Follow Datanami:
November 16, 2021

Alluxio Nabs $50M, Preps for Growth in Data Orchestration


Data orchestration software provider Alluxio today announced the close of an oversubscribed $50-million Series C round, which its CEO plans to spend on a global expansion. It also launched version 2.7 of its software, which is aimed at accelerating machine learning and analytics use cases and providing some relief to the multiplication of data silos.

Haoyuan “HY” Li co-founded Alluxio six years ago with bold plans to build a data virtualization layer that decoupled data processing engines from the underlying storage repositories that actually persist the data.

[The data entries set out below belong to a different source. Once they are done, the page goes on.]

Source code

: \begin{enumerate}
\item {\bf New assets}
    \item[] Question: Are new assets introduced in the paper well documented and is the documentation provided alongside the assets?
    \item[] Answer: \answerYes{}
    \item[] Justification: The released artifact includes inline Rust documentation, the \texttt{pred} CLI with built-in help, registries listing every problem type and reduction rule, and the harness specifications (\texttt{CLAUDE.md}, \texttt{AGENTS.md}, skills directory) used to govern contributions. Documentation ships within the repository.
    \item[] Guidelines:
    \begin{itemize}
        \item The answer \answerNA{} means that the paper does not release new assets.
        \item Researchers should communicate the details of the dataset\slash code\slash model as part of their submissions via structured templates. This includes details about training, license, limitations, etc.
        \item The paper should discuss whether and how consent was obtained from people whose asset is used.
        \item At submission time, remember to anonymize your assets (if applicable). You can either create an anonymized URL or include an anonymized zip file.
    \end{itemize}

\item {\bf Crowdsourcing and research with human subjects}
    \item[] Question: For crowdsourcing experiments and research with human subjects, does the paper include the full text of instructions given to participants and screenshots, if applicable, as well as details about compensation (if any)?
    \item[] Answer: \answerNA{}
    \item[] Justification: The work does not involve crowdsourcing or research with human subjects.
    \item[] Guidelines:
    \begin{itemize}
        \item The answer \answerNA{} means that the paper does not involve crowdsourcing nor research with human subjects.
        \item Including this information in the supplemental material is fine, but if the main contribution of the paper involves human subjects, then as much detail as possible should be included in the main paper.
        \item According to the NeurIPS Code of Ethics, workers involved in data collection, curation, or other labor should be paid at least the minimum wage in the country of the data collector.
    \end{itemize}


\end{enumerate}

The company was the commercial vehicle for the open source distributed virtual file system Li helped develop at the UC Berkeley AMPlab, alongside other prominent AMPLab projects like Spark and Mesos.

When installed on a cluster next to an existing file system or object store, such as NFS, S3, Ceph, HDFS, or Gluster, that orchestration layer (originally called Tachyon but later renamed Alluxio) could dramatically accelerate the throughput of data engines sitting on top, including Spark, Presto, TensorFlow, H2O, MapReduce, or Impala.

This not only provided a performance or efficiency boost, but also protected the business from the continually shifting sands of the storage infrastructure. That was the topic of Li’s PhD thesis at Berkeley, which theorized that the market for storage software goes through a roughly eight-year replacement cycle.

“All the storage vendors, their goal or their message has been [developing] a better storage than before. Better means faster, cheaper, easier to use,” Li says. “For example, HDFS people said HDFS is going to dominate the world. All your data will be moved into HDFS. But that story is actually repeating itself very roughly every eight years, or every decade. So every decade, based on the whole storage industry revolution, there will be a new wave of system architecture to replace the previous generation.”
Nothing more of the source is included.